Il a déclaré à ses partisans qu'en revenant, il pouvait voir les problèmes plus graves qui affligent Haïti plus clairement que lorsqu'il était enfant, allant à l'école et à l'église, s'occupant des poules et jouant avec ses amis haïtiens.

« Mes yeux sont plus ouverts », a déclaré le jeune Lloyd dans une vidéo partagée par Missions in Haiti. « Vraiment, nous avons besoin d’un miracle. Nous avons besoin que Dieu bouge.

Natalie travaillait à l'orphelinat et s'occupait des enfants. Elle a partagé des images du ministère sur l'Instagram du couple : repeindre l'équipement du terrain de jeu, donner aux enfants des mangues et des noix de coco et leur enseigner l'armure complète de Dieu.

La jeune missionnaire a exprimé une certaine inquiétude quant à la situation politique en Haïti, mais s'est davantage concentrée sur sa joie de servir les enfants et sa confiance en Dieu.

« Dieu est toujours fidèle à ses promesses. Il est immuable et il ne vacille jamais », a-t-elle écrit. «Je veux mettre mon espoir en Celui qui ne faillit jamais, Celui dont les miséricordes sont nouvelles chaque matin, Celui qui, lorsque les saisons changent, Il reste le même.»

Quelques jours avant l'attaque des deux groupes de gangs, les missionnaires avaient exprimé l'espoir que les secours arriveraient et que l'ordre pourrait bientôt revenir. Ils ont vu des avions militaires américains survoler plusieurs fois par jour, apportant vraisemblablement du matériel aux forces kenyanes. L'aéroport a rouvert et l'activité des gangs semblait diminuer, selon la page Facebook des Missions en Haïti.

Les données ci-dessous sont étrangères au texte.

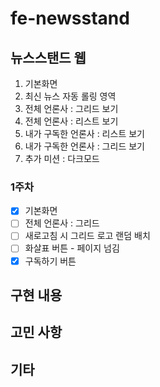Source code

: # fe-newsstand
## 뉴스스탠드 웹
1. 기본화면
2. 최신 뉴스 자동 롤링 영역
3. 전체 언론사 : 그리드 보기
4. 전체 언론사 : 리스트 보기
5. 내가 구독한 언론사 : 리스트 보기
6. 내가 구독한 언론사 : 그리드 보기
7. 추가 미션 : 다크모드

### 1주차
- [x] 기본화면
- [ ] 전체 언론사 : 그리드 
- [ ] 새로고침 시 그리드 로고 랜덤 배치
- [ ] 화살표 버튼 - 페이지 넘김
- [x] 구독하기 버튼

## 구현 내용

## 고민 사항

## 기타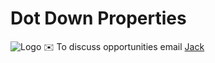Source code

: # Dot Down Properties #
![Logo](https://github.com/user-attachments/assets/aebd71e4-3766-470c-973e-586553b5392d)
✉️ To discuss opportunities email [Jack](mailto:jack@dotdown.co.uk)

« La règle des gangs pourrait bientôt prendre fin », a écrit David Lloyd. « Nous prions pour que cela se produise et le plus tôt sera le mieux. Merci pour vos prières continues.

Vendredi après-midi, des membres de la famille ont rapporté que les corps de Davy et Natalie Lloyd avaient été transférés à l'ambassade américaine.

Correction : Une version précédente de cette histoire disait que l'orphelinat était en feu. C'est la maison d'un missionnaire, et non l'orphelinat, qui a brûlé.